RECORD SET.
━━━━
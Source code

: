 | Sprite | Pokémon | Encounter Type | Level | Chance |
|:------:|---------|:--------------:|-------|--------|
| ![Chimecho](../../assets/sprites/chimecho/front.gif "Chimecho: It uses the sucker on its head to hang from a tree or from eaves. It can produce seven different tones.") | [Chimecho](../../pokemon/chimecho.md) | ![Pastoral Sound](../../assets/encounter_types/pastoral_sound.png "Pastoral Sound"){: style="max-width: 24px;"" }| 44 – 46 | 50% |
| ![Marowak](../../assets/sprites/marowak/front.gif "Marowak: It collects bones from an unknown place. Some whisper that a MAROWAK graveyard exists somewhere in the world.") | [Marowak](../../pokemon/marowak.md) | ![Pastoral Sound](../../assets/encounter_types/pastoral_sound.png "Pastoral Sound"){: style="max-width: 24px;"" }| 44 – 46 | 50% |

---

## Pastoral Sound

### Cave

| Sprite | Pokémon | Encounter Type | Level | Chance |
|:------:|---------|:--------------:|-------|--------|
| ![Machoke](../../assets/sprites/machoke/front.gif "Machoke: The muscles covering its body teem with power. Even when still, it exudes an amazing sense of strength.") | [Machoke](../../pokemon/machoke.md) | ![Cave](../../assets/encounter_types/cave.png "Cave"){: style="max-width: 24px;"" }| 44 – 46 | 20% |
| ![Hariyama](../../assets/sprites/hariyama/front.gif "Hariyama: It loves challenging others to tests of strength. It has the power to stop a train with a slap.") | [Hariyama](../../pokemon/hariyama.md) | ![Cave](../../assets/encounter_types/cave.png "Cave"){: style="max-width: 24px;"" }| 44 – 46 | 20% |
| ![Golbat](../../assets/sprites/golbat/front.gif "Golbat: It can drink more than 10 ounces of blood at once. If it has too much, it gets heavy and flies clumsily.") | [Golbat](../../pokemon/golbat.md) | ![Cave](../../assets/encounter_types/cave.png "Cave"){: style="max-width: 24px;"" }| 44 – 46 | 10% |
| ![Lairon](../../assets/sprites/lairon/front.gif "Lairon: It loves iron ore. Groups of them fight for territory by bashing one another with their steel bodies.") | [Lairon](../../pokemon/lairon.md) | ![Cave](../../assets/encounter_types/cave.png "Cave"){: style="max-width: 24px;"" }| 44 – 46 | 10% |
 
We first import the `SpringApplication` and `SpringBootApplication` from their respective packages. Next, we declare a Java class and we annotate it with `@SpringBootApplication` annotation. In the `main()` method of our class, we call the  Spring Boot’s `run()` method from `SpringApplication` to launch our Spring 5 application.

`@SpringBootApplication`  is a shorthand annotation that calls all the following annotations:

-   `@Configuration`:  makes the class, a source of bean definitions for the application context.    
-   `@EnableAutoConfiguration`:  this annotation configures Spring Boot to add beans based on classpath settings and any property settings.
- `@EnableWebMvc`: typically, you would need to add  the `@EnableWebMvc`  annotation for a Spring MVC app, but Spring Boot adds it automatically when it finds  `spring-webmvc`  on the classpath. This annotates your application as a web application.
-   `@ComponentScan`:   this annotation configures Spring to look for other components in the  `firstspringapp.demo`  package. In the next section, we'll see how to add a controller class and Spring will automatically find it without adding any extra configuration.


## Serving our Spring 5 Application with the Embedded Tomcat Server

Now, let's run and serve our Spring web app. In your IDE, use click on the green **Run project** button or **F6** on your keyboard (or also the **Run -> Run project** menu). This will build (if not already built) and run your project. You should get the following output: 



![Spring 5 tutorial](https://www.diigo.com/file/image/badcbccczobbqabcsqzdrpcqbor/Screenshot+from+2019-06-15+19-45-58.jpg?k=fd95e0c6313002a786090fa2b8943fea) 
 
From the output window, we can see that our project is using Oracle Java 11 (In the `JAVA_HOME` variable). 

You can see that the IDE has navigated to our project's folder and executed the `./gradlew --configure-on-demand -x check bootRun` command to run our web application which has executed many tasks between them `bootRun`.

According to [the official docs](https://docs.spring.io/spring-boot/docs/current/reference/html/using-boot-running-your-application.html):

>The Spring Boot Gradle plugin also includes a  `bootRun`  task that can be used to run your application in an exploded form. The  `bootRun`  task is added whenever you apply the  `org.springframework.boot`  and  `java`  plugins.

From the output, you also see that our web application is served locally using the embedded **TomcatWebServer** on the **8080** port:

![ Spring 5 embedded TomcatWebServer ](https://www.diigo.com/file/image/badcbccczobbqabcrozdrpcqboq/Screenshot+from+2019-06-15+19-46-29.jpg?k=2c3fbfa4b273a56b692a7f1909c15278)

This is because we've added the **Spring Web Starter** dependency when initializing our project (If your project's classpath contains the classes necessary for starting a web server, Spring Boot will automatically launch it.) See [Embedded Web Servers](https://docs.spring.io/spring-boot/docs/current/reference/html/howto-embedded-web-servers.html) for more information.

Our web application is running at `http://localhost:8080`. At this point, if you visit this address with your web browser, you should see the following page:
━━━━
WHAT TO DO. Only the lines above from the one with "the application context." through the one with "a web application." should be duplicated, character for character.

SOLUTION.
-   `@Configuration`:  makes the class, a source of bean definitions for the application context.    
-   `@EnableAutoConfiguration`:  this annotation configures Spring Boot to add beans based on classpath settings and any property settings.
- `@EnableWebMvc`: typically, you would need to add  the `@EnableWebMvc`  annotation for a Spring MVC app, but Spring Boot adds it automatically when it finds  `spring-webmvc`  on the classpath. This annotates your application as a web application.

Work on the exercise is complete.